ADVDB_WK5

Overview of this Lecture / week

Last week we commenced our exploration of Database Query Optimisation. The focus last week was on introducing the topic and covering the main indexing techniques that Enterprise Databases provide, and some/most open source databases.

This week we will look at Cost Based optimisation. This requires a fully implemented data model and the database gathers statistics about the data contained in each of the tables and the constraints between them.

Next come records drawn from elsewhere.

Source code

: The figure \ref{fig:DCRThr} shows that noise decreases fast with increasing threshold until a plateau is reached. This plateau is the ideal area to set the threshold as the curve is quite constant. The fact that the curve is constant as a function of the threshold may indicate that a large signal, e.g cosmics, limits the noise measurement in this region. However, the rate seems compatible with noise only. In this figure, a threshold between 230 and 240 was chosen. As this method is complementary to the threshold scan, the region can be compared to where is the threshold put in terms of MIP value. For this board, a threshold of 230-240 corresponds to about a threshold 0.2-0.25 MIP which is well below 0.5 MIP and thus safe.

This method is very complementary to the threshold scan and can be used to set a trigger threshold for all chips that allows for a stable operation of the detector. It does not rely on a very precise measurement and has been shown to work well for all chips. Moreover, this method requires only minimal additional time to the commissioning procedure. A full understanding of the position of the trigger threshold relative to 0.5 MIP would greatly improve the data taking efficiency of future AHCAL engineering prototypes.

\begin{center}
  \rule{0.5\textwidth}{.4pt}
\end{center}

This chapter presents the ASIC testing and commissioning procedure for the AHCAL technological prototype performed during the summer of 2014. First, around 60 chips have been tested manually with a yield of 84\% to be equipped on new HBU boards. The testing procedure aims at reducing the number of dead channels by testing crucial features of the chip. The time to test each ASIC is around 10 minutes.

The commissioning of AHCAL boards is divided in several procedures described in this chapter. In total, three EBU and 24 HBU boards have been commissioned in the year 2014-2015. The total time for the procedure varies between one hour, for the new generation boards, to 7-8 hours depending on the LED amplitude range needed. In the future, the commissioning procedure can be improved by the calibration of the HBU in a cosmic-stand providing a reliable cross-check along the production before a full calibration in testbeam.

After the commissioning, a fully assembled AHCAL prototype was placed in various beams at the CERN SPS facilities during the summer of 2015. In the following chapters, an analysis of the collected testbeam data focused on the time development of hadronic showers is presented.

We will also look at some physical structures for tables and how in-memory data storage and processing can be used.

Notes

Click here to download the notes.

L4 - Query Optimisation - Part 2

Videos of Notes

Check out the videos by Neil Chandler on various Optimizer topics.

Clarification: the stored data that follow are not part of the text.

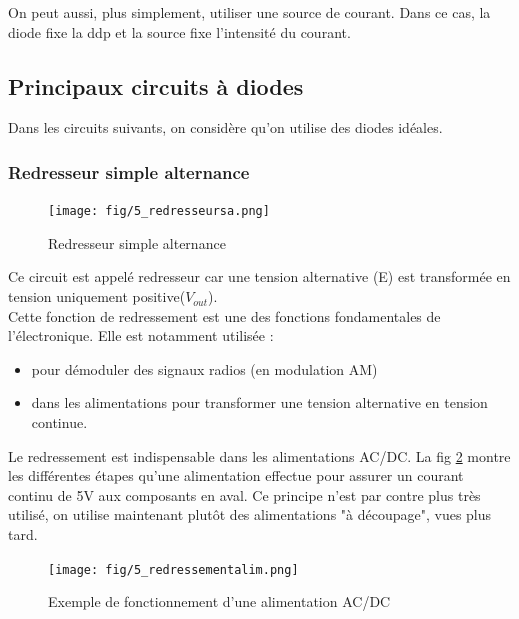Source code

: \documentclass[a4paper]{article}
\begin{document}
    On peut aussi, plus simplement, utiliser une source de courant. Dans ce cas, 
    la diode fixe la ddp et la source fixe l'intensité du courant.

    \subsection{Principaux circuits à diodes}
    Dans les circuits suivants, on considère qu'on utilise des diodes idéales.

    \subsubsection{Redresseur simple alternance}
    \begin{figure}[H]
        \begin{center}
            \texttt{[image: fig/5\_redresseursa.png]}
            \caption{Redresseur simple alternance}
            \label{fig:5_redresseursa}
        \end{center}
    \end{figure}
    Ce circuit est appelé redresseur car une tension alternative (E) est transformée
    en tension uniquement positive($V_{out}$).\\

    Cette fonction de redressement est une des fonctions fondamentales de l'électronique.
    Elle est notamment utilisée :
    \begin{itemize}
        \item pour démoduler des signaux radios (en modulation AM)
        \item dans les alimentations pour transformer une tension alternative en
        tension continue.
    \end{itemize}

    Le redressement est indispensable dans les alimentations AC/DC. La fig \ref{fig:5_redressementalim} 
    montre les différentes étapes qu'une alimentation effectue pour assurer un 
    courant continu de 5V aux composants en aval. Ce principe n'est par contre
    plus très utilisé, on utilise maintenant plutôt des alimentations "à découpage", 
    vues plus tard.
    \begin{figure}[H]
        \begin{center}
            \texttt{[image: fig/5\_redressementalim.png]}
            \caption{Exemple de fonctionnement d'une alimentation AC/DC}
            \label{fig:5_redressementalim}
        \end{center}
    \end{figure}
\end{document}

Check out the details notes and videos on Partitioning here.

Lab Exercises

Task 1 – How Fast is your Database

In this task you will get to test your Oracle Database (Autonomous, VM, etc) to see how many transactions per second it can process. These task is based on the blog post by Connor McDonald. Have a read of his blog post before starting the Task.

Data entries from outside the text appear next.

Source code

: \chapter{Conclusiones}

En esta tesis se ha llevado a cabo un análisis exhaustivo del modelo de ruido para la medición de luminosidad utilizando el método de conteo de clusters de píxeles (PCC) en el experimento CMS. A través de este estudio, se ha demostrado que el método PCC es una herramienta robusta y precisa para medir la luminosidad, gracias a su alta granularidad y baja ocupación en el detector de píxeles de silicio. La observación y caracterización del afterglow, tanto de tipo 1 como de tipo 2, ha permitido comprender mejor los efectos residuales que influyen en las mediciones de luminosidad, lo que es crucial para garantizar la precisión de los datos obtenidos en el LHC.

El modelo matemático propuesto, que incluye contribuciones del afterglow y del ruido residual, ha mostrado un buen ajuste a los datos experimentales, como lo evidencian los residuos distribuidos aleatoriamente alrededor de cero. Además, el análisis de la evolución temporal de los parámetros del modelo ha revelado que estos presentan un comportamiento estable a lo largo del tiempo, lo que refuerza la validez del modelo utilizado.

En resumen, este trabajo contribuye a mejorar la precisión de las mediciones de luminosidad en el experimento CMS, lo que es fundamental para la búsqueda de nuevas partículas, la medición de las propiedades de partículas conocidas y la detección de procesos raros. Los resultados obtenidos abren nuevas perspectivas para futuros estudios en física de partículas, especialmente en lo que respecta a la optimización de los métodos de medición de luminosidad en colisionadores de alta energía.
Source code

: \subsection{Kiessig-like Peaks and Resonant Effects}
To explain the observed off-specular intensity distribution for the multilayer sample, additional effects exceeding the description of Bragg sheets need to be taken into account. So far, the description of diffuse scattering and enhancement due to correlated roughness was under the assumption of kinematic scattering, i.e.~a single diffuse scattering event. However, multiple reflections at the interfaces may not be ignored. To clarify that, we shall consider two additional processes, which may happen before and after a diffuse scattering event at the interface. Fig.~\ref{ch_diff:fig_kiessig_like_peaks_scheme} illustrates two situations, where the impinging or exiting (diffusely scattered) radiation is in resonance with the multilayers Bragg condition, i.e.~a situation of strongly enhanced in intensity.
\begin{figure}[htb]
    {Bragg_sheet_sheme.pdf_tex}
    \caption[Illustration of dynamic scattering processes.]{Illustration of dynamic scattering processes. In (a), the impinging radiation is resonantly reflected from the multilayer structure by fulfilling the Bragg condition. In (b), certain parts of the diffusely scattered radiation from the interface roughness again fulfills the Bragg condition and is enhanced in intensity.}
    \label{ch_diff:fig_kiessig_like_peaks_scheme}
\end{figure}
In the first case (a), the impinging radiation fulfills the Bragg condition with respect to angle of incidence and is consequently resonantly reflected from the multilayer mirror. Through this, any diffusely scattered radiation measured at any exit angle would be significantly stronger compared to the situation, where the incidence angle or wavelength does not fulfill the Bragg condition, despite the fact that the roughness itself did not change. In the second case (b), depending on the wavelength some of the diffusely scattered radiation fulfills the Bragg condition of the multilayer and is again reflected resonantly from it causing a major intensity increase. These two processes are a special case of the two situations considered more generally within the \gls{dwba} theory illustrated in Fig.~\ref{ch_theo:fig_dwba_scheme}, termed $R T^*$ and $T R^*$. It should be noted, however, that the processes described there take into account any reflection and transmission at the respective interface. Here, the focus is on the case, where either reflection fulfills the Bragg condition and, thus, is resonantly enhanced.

Ideally it would be good to perform the test using the Autonomous Database and Database on a VM. If you have other database installs, say direct install on your computer, then great.

I’ve taken the code provided on Connor’s blog post, made some corrections and some minor additions to the code.

--
-- Some parent tables
--
create table product as select rownum pid, 'product '||rownum descr
from dual connect by level <= 100000;
alter table product add primary key ( pid) ;

create table customer as select rownum cid, 'customer '||rownum descr
from dual connect by level <= 100000;
alter table customer add primary key ( cid) ;

create table store as select rownum sid, 'store '||rownum descr
from dual connect by level <= 100000;
alter table store add primary key ( sid) ;

create table taxcode as select rownum tid, 'taxcode '||rownum descr
from dual connect by level <= 100000;

alter table taxcode add primary key ( tid) ;

create sequence txnseq;
--
-- And my sales table that refers back to them
--
create table sales
( txn_id int default txnseq.nextval not null ,
pid int not null references product(pid),
cid int not null references customer(cid),
sid int not null references store(sid),
tid int not null references taxcode(tid),
discount varchar2(1) not null,
amount number(10,2) not null,
qty number(10) not null,
constraint chk1 check ( discount in ('Y','N')),
constraint chk2 check ( amount > 0),
constraint chk3 check ( qty > 0)
);

alter table sales add primary key ( txn_id )
using index global partition by hash ( txn_id ) partitions 8;
-------------------------------------------------------------

create table hammer_log ( job int, ela interval day to second );

create or replace
procedure hammer_time is
   p sys.odcinumberlist := sys.odcinumberlist();
   c sys.odcinumberlist := sys.odcinumberlist();
   s sys.odcinumberlist := sys.odcinumberlist();
   t sys.odcinumberlist := sys.odcinumberlist();

timer timestamp;
begin
   select trunc(dbms_random.value(1,100000))
   bulk collect into p
   from dual connect by level <= 32000;

   select trunc(dbms_random.value(1,100000))
   bulk collect into c
   from dual connect by level <= 32000;

   select trunc(dbms_random.value(1,100000))
   bulk collect into s
   from dual connect by level <= 32000;

   select trunc(dbms_random.value(1,100000))
   bulk collect into t
   from dual connect by level <= 32000;

   timer := localtimestamp;
   for j in 1 .. 3 loop
      for i in 1 .. 32000 loop
         insert into sales ( pid,cid,sid,tid,discount,amount,qty)
         values (p(i), c(i), s(i), t(i), 'Y',i,i);
         commit;
      end loop;
   end loop;

   insert into hammer_log values ( sys_context('USERENV','BG_JOB_ID'), localtimestamp-timer);
   commit;
end;
/

---------------------------------------------------------
delete from hammer_log;

declare
   j int;
begin
   for i in 1 .. 12
   loop
      dbms_job.submit(j,'hammer_time;');
   end loop;
   commit;
end;
/

select * from hammer_log;

select count(*)*96000 / extract(second from max(ela))
from hammer_log;

select max(ela) from hammer_log;
select count(*)*96000 / (extract(minute from max(ela))*60)+(extract(second from max(ela))) tps from hammer_log;
-- 19,228.890954 tps
---------------------------------------------------------

drop index sales_ix1;
drop index sales_ix2;
drop index sales_ix3;
drop index sales_ix4;

create index sales_ix1 on sales ( pid);
create index sales_ix2 on sales ( sid);
create index sales_ix3 on sales ( cid);
create index sales_ix4 on sales ( tid);
---------------------------------------------------------

delete from hammer_log;
declare
   j int;
begin
   for i in 1 .. 12
   loop
      dbms_job.submit(j,'hammer_time;');
   end loop;
   commit;
end;
/

select * from hammer_log;
select count(*)*96000 / (extract(minute from max(ela))*60)+(extract(second from max(ela))) tps from hammer_log;
-- 19,238.647394

Run the above code in each database and take note of the timing for each part.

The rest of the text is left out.